It's as if you sent your dog to fetch the newspaper out in the driveway, and he did that, sure enough, but first bit the man delivering it, dug a hole in the yard, attacked a cat, caused an auto accident by dashing out in the street and barked loud enough to prompt your neighbors to draft a petition asking you to move.
The Senate's job was to pass a bill rescinding a $5 billion tax break for U.S. exporters, and it did that. But before the senators were done with the legislation, they had thrown in another $170 billion worth of tax breaks for the cruise-ship industry, NASCAR auto racing, Oldsmobile dealers and bow-and-arrow makers, among others. They squashed needed revisions in the federal overtime law. And they took steps that would distort the way free markets and free trade ought to work _ freely.
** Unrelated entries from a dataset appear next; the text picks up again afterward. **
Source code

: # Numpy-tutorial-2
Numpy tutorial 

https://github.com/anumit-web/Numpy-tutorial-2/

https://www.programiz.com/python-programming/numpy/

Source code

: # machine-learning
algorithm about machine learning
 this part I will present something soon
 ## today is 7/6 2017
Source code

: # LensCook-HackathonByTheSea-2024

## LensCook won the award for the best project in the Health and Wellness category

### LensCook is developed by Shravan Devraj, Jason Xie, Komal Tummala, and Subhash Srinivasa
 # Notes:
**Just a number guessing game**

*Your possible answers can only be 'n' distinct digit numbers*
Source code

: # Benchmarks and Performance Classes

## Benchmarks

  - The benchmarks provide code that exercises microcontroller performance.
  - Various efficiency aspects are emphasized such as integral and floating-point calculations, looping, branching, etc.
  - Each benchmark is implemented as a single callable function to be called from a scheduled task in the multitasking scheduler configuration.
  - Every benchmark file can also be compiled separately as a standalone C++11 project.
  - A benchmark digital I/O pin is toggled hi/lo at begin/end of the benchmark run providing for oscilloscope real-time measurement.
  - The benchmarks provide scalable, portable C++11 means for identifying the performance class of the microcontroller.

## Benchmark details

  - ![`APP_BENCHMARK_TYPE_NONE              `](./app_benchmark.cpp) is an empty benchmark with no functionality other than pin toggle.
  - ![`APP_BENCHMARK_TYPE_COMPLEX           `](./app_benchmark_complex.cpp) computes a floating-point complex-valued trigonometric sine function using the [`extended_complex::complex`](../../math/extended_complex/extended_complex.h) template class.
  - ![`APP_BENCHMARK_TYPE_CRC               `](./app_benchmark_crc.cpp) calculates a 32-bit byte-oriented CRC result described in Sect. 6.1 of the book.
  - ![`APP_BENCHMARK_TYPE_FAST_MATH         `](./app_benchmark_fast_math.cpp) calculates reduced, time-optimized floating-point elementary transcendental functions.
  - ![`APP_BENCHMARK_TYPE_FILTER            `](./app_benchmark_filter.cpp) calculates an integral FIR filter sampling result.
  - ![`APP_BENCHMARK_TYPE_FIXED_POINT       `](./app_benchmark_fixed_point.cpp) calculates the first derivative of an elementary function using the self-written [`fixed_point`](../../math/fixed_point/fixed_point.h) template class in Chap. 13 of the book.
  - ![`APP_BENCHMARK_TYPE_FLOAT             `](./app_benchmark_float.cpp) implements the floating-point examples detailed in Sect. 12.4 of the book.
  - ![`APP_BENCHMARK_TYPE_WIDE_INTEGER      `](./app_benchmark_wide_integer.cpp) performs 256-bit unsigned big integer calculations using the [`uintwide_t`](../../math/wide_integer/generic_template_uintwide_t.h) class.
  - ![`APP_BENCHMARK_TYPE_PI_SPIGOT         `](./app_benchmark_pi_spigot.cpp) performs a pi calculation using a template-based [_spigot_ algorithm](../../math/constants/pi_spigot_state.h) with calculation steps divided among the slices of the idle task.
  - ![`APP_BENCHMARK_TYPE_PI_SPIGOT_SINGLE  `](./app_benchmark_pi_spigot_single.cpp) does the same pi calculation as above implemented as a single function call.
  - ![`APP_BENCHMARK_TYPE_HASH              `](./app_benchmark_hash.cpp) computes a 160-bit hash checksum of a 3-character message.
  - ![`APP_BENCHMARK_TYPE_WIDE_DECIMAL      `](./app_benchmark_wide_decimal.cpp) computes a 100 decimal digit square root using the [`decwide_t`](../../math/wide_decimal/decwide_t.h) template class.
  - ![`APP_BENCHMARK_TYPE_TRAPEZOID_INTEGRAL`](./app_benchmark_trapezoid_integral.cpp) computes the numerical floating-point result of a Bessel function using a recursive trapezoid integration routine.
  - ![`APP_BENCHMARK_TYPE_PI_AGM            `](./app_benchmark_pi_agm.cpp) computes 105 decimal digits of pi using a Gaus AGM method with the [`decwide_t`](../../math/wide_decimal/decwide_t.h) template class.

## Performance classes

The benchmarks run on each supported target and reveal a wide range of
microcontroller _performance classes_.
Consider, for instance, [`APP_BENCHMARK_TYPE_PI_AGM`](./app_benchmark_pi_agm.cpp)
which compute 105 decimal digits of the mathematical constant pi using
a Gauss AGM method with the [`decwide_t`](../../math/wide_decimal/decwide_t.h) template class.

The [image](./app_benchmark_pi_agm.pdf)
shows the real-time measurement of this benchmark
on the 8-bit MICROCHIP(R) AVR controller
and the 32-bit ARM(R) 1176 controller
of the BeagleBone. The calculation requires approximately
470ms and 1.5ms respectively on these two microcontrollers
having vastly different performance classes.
Not everything in this bloated 930-page package is a piece of pork or otherwise abominable. The export-tax break _ an example of American cheating in the international arena _ is scrapped, meaning that Europeans will likely discontinue their retaliatory measures of steadily increasing tariffs on American products if the legislation becomes law. The senators also went after some questionable tax allowances, such as one in which businesses could rent public facilities such as bridges and then get a write-off on their declining value.
But don't suppose for one naive second that this legislation is what the senators are calling it, a well-considered effort to resuscitate manufacturing employment in America. It's an ill-considered hodgepodge with something for everyone, which is the reason it passed by a vote of 92 to 5.
The provisions in this legislation have the potential for wide-ranging mischief above and beyond simple waste at a time of paying billions for an overseas war and other deficit-deepening spending that could be ruinous if it is not curbed. Meanwhile, the manufacturing sector of the economy is recovering nicely from its difficulties without federal assistance, although technologically induced efficiencies constitute a barrier to the sort of job growth many would like.